ACTIVITY
In the records below, find the line that contains "- response time" and the line that contains "Support socket.io step type". Set down exactly those lines and every line between them, and nothing more.

-=-=-=-=-

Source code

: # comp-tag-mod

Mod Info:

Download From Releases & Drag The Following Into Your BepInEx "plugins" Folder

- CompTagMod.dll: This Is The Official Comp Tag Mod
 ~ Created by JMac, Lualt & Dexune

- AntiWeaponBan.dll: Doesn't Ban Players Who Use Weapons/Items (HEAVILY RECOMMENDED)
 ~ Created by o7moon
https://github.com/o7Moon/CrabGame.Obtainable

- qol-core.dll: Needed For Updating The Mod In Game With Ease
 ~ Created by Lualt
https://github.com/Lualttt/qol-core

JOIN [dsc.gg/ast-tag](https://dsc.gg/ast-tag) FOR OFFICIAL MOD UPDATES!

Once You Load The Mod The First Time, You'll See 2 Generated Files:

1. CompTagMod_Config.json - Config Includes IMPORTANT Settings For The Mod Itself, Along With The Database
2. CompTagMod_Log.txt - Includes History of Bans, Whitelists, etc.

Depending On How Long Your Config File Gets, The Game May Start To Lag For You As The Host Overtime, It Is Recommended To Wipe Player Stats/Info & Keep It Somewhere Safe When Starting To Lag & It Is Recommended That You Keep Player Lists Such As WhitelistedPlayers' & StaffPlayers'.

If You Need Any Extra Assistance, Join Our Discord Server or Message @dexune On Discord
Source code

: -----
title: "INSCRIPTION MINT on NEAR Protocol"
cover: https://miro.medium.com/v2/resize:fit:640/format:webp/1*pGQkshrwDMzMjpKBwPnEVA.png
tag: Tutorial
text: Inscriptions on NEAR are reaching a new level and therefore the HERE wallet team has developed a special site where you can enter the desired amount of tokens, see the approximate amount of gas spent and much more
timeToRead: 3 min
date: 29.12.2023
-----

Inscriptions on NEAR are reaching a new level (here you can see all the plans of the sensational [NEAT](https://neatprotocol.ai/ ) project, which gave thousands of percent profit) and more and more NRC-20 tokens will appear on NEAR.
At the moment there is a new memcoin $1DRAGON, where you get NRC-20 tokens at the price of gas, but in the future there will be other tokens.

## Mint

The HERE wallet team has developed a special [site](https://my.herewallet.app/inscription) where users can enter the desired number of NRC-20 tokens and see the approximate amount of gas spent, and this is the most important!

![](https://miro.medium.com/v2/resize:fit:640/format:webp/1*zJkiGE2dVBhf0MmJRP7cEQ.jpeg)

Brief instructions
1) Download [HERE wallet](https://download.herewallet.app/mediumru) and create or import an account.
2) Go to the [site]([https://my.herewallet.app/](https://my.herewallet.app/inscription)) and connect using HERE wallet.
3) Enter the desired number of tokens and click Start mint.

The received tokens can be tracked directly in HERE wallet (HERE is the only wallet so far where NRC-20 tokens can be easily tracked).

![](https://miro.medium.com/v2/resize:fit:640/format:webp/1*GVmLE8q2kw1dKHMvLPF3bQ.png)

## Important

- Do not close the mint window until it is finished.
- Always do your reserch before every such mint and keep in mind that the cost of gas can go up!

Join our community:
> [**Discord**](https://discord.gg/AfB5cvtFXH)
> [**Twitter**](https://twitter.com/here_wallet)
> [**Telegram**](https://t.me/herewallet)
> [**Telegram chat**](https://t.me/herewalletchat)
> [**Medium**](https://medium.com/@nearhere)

-=-=-=-=-

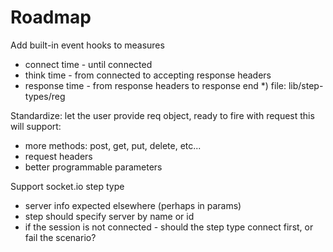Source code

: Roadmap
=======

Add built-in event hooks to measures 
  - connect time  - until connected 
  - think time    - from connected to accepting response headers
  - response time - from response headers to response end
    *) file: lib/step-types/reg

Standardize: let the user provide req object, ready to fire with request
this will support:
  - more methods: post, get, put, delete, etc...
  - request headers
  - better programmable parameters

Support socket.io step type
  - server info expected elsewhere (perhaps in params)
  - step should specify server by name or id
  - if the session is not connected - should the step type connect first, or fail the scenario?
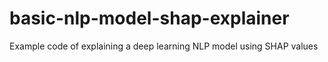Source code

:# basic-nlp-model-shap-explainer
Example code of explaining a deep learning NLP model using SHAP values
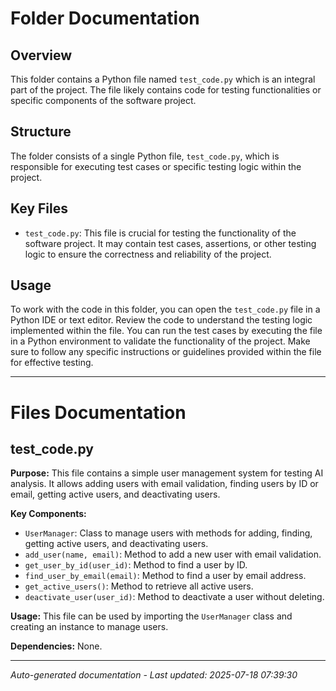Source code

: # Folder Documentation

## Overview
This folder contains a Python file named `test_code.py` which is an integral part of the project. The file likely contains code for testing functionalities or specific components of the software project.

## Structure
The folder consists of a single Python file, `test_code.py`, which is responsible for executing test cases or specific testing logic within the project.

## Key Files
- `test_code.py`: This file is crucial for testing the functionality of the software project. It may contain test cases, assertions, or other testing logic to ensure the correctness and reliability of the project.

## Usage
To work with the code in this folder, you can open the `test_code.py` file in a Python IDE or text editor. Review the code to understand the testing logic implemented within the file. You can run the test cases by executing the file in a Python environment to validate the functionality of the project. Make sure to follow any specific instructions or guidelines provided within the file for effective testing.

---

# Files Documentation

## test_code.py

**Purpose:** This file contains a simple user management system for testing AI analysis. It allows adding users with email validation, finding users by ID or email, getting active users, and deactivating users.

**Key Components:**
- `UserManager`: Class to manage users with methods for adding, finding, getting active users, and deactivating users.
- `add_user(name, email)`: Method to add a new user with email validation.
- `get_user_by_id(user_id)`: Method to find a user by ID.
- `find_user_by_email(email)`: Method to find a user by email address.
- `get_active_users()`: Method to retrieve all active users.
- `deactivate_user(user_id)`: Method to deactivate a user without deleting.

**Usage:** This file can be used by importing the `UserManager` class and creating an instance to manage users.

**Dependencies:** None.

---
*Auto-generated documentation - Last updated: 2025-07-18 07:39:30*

-=-=-=-=-

EXERCISE ANSWER
  - response time - from response headers to response end
    *) file: lib/step-types/reg

Standardize: let the user provide req object, ready to fire with request
this will support:
  - more methods: post, get, put, delete, etc...
  - request headers
  - better programmable parameters

Support socket.io step type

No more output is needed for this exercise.